Transfer pricing
Transfer pricing regulations apply to transactions between companies that have a special relationship, such as subsidiaries, branches, or affiliated entities, both domestically and across borders.
Indonesia's Income Tax Law (Law No. 36/2008) empowers the tax authorities to recalculate taxable income when such related-party transactions do not reflect the arm’s length principle. The underlying assumption is that affiliated parties may set prices to shift profits to lower-tax jurisdictions, thereby eroding Indonesia’s tax base.
To enhance transparency and reduce tax disputes, Indonesia has adopted documentation and disclosure requirements that follow OECD TP Guidelines, most recently detailed under PMK-172/2023.
The arm’s length principle
The arm’s length principle is accepted in Indonesia as the standard guide to transfer pricing. Under this principle, profits are taxed on where the profits are generated and where the real economic activities have occurred.
What are the required documents?
Effective for fiscal years starting 2024 onwards, PMK-172/PMK.03/2023 requires taxpayers engaged in related-party transactions to prepare comprehensive documentation, including:
- Price-setting documentation (Dokumen Penetapan Harga Transfer):
- Must be prepared at the beginning of the fiscal year (ex-ante).
- Shows how transfer prices are determined using comparable data and functional analysis.
- Demonstrates that transactions were structured at arm’s length before they occur.
- Required to be retained and submitted upon request during an audit.
- Local file & master file:
- Prepared contemporaneously and submitted when requested.
- Includes in-depth functional, industry, and financial analysis of the Indonesian entity and its group.
- Thresholds apply (e.g., gross turnover > IDR 50 billion or specific thresholds for intangible or loan transactions).
- Country-by-Country Reporting (CbCR):
Required for Indonesian entities that are part of multinational groups with consolidated revenue ≥ IDR 11 trillion (approx. EUR 750 million), or where the parent entity is located in a jurisdiction without CbCR exchange arrangements.
Transfer pricing methods
There are five transfer pricing methods for tangible or intangible transactions in Indonesia. These are:
- The comparable uncontrolled price (CUP) method;
- The cost-plus method;
- The resale price method;
- The profit split method; and
- The transactional net margin method (TNMM).
The CUP method is the most favored method used by Indonesia’s Directorate General of Taxes (DGT), such as for royalty and interest payments. If the CUP method is not applicable, then the Indonesian tax authorities will apply the TNMM method.
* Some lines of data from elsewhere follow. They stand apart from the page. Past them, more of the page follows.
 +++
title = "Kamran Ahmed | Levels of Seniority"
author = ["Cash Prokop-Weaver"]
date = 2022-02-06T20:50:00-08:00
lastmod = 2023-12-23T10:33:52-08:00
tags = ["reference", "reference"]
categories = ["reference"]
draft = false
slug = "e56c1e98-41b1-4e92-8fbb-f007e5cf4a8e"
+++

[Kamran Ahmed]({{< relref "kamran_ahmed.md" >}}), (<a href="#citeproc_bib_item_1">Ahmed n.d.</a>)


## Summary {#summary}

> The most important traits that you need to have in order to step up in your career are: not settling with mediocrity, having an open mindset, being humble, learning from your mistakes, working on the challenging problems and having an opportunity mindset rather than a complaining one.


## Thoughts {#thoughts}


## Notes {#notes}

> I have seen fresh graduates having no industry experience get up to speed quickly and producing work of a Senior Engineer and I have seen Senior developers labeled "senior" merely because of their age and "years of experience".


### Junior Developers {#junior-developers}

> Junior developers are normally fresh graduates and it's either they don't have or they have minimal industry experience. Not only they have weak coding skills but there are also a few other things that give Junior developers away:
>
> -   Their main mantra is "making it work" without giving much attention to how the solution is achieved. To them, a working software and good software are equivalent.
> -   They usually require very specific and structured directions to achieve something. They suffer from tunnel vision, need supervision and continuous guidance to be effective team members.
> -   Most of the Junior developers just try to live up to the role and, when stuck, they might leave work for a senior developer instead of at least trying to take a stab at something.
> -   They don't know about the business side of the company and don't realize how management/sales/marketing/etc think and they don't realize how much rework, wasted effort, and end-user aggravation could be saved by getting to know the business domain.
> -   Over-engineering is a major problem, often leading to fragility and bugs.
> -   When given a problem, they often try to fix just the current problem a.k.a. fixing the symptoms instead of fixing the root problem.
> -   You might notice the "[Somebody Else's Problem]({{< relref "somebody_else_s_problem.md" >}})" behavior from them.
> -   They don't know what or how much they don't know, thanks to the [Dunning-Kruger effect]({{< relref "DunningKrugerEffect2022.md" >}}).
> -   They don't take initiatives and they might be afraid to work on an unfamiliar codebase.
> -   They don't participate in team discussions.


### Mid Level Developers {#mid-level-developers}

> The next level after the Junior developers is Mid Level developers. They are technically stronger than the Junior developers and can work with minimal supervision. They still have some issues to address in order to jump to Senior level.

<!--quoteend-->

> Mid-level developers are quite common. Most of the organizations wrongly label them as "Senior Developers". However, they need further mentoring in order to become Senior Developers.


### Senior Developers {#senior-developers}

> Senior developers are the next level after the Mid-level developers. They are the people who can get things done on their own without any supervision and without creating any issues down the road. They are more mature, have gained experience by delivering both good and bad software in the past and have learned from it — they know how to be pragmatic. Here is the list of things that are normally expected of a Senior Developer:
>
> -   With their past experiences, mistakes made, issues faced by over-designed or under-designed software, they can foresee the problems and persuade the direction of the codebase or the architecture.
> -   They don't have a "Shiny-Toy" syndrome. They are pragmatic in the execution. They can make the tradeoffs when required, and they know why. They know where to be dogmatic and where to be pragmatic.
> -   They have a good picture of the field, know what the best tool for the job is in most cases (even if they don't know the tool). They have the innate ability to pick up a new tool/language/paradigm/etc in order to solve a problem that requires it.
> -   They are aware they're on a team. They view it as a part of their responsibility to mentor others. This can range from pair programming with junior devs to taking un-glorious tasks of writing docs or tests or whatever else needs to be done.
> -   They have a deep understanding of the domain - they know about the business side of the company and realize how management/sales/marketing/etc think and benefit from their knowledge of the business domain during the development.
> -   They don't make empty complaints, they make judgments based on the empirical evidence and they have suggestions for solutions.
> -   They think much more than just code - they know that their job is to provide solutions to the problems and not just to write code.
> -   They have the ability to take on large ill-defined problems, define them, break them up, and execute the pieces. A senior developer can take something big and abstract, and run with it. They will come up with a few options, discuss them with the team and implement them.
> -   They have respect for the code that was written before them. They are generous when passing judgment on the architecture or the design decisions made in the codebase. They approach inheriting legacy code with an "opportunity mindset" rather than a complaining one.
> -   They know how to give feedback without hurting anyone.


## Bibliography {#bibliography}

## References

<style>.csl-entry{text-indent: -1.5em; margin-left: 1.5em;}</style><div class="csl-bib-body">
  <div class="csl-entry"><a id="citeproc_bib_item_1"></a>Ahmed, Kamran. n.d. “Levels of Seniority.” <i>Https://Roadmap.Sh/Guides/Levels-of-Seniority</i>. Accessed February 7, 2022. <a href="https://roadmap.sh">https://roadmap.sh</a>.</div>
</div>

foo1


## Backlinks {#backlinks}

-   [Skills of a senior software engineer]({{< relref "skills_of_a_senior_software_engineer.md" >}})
Mutual Agreement Procedure (MAP)
In addition to APA, Indonesia has implemented the Mutual Agreement Procedure (MAP) mechanism, regulated under MoF-49/2019, allowing taxpayers to resolve cross-border tax disputes that arise from double taxation or inconsistent transfer pricing adjustments.
- MAP is typically used when a foreign tax authority and the Indonesian DGT impose conflicting tax treatments on the same income.
- It can be applied concurrently with objection or appeal, but must be submitted within 3 years from when the taxpayer first receives the notice of assessment.
- Indonesia’s MAP system has grown more responsive in recent years and is aligned with international standards under the OECD's Action 14 (dispute resolution)
Advance pricing agreement
Regulated under PMK-22/PMK.03/2020, an APA is a bilateral or unilateral agreement between the taxpayer and one or more tax authorities, setting transfer pricing methods and parameters for certain controlled transactions over a fixed period (usually 3–5 years).
- APAs aim to reduce audit risk, enhance predictability, and ensure transactions remain compliant with the arm’s length principle.
- Taxpayers must submit an APA request before the start of the covered fiscal year, including full TP documentation and economic analysis.
- The Indonesian DGT encourages APA applications, especially for complex or high-value cross-border transactions.
APA application withdrawal and renewal
Taxpayers can withdraw from an APA application before the APA negotiation has been completed. A taxpayer, however, can submit an APA renewal application to the DGT within 12 months and up to six months before the last fiscal year.